» **WHAT THIS TASK INVOLVES**:
The required result is every line of the records that includes "installiert".

» **DATA EXTRACT**:

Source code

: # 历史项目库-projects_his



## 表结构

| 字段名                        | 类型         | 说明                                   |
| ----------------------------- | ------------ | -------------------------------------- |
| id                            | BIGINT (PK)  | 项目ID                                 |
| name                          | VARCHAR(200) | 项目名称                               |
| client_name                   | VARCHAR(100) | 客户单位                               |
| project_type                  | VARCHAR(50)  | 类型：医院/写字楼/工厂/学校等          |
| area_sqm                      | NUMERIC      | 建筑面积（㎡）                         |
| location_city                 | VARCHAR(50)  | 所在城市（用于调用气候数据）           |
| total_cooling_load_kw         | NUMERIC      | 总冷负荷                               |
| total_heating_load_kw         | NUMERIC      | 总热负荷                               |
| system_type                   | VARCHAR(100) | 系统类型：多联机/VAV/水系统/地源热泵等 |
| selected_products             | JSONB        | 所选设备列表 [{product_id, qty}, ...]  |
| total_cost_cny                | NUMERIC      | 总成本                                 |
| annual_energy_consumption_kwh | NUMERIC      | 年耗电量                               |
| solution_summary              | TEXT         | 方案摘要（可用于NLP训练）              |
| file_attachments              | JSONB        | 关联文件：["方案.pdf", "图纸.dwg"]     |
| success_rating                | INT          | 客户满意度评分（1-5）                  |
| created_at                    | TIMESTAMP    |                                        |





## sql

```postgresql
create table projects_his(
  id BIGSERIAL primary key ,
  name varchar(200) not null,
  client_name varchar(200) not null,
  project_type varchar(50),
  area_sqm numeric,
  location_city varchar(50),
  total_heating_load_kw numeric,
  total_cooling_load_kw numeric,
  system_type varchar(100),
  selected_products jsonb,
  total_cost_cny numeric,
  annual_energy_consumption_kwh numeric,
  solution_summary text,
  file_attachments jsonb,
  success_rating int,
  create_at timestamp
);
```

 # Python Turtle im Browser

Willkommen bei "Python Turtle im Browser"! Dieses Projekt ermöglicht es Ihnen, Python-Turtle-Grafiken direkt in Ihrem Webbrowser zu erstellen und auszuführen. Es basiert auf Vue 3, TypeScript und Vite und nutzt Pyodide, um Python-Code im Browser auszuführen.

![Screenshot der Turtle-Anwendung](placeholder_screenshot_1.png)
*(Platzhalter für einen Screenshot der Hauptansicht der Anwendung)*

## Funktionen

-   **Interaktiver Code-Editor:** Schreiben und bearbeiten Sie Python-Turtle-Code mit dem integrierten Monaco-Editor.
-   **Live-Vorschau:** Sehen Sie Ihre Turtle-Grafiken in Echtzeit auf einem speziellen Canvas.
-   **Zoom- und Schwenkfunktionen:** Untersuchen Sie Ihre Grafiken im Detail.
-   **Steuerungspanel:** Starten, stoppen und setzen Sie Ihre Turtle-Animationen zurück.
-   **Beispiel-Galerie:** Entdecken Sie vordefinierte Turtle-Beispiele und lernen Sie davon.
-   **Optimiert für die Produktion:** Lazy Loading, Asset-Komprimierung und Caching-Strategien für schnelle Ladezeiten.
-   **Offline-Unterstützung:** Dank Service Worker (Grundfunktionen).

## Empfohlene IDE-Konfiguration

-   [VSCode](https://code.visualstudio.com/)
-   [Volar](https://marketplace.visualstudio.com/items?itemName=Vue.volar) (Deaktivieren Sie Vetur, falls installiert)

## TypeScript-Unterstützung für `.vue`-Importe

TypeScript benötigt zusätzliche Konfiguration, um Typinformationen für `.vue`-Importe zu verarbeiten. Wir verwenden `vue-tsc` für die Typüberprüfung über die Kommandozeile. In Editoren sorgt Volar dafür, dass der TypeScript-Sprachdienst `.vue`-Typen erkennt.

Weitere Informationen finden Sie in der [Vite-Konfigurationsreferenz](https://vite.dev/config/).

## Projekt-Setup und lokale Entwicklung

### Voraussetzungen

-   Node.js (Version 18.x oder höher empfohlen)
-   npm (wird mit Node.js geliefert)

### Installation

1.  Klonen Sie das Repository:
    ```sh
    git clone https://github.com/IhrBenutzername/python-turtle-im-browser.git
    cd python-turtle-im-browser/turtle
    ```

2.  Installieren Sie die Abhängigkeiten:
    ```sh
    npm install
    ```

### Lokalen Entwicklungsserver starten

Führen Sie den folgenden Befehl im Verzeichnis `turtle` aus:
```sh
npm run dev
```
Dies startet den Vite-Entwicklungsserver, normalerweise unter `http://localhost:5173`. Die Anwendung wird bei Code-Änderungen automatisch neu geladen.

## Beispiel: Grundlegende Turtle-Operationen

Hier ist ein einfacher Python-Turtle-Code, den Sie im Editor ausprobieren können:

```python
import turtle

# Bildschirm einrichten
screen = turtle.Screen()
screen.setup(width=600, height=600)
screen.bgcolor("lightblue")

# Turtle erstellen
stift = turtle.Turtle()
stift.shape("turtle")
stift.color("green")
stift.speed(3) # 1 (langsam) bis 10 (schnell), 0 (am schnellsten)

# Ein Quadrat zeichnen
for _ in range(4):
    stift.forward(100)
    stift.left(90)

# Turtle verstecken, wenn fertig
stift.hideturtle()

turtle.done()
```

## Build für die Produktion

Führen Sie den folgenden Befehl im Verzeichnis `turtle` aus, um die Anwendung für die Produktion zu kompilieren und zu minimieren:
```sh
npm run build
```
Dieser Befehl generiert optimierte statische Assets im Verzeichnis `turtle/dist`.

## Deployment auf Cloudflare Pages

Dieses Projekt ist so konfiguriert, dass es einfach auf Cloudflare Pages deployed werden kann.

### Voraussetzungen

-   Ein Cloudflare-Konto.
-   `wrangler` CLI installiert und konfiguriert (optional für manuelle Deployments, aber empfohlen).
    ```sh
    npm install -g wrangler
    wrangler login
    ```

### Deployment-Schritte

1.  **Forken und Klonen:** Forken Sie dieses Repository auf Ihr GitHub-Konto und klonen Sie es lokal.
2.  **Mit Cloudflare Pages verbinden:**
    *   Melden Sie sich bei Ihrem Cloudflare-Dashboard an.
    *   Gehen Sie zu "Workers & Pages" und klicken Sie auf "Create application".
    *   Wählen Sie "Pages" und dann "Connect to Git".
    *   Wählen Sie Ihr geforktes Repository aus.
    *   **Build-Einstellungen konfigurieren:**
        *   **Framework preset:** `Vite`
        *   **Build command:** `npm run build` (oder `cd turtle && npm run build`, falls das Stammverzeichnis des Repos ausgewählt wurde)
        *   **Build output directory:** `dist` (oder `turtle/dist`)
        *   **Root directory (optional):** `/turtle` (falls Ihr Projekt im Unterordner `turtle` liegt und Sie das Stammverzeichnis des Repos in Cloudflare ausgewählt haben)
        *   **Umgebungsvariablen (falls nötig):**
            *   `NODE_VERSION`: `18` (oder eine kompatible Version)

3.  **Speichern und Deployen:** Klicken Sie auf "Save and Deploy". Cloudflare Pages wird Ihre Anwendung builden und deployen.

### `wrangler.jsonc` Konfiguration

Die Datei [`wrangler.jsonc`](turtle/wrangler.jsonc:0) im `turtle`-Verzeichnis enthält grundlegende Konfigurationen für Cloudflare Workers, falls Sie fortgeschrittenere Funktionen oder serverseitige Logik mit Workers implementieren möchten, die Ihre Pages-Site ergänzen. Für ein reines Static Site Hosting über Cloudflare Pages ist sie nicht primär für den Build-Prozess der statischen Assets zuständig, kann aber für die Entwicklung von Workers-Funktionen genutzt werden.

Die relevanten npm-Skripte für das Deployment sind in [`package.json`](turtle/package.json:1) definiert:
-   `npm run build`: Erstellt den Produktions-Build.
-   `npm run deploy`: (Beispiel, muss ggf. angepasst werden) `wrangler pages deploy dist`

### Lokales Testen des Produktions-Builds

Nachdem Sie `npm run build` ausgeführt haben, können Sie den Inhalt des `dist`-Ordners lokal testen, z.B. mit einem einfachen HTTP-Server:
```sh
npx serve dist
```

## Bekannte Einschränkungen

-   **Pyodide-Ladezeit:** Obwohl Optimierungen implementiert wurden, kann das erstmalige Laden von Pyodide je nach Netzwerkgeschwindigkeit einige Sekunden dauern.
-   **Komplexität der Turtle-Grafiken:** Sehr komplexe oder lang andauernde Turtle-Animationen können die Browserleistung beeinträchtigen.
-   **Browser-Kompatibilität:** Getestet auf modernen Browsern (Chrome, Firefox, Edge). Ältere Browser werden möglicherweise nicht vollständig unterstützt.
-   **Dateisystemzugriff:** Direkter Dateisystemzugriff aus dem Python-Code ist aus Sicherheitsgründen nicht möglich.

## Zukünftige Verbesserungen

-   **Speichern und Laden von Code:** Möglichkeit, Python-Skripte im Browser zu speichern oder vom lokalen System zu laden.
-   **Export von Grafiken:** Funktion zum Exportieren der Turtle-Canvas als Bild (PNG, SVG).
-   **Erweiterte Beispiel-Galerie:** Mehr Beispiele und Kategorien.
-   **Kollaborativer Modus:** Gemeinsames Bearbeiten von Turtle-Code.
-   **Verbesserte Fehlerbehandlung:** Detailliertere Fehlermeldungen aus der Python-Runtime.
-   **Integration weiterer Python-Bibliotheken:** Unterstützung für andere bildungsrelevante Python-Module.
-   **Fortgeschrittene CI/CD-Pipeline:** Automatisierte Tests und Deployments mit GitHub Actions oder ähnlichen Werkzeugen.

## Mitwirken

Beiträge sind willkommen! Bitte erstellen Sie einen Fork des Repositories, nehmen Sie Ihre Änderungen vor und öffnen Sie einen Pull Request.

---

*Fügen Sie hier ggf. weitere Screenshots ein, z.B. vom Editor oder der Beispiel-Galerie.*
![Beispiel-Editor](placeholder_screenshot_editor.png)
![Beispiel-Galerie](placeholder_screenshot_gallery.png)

» **EXERCISE ANSWER**:
-   [Volar](https://marketplace.visualstudio.com/items?itemName=Vue.volar) (Deaktivieren Sie Vetur, falls installiert)
-   `wrangler` CLI installiert und konfiguriert (optional für manuelle Deployments, aber empfohlen).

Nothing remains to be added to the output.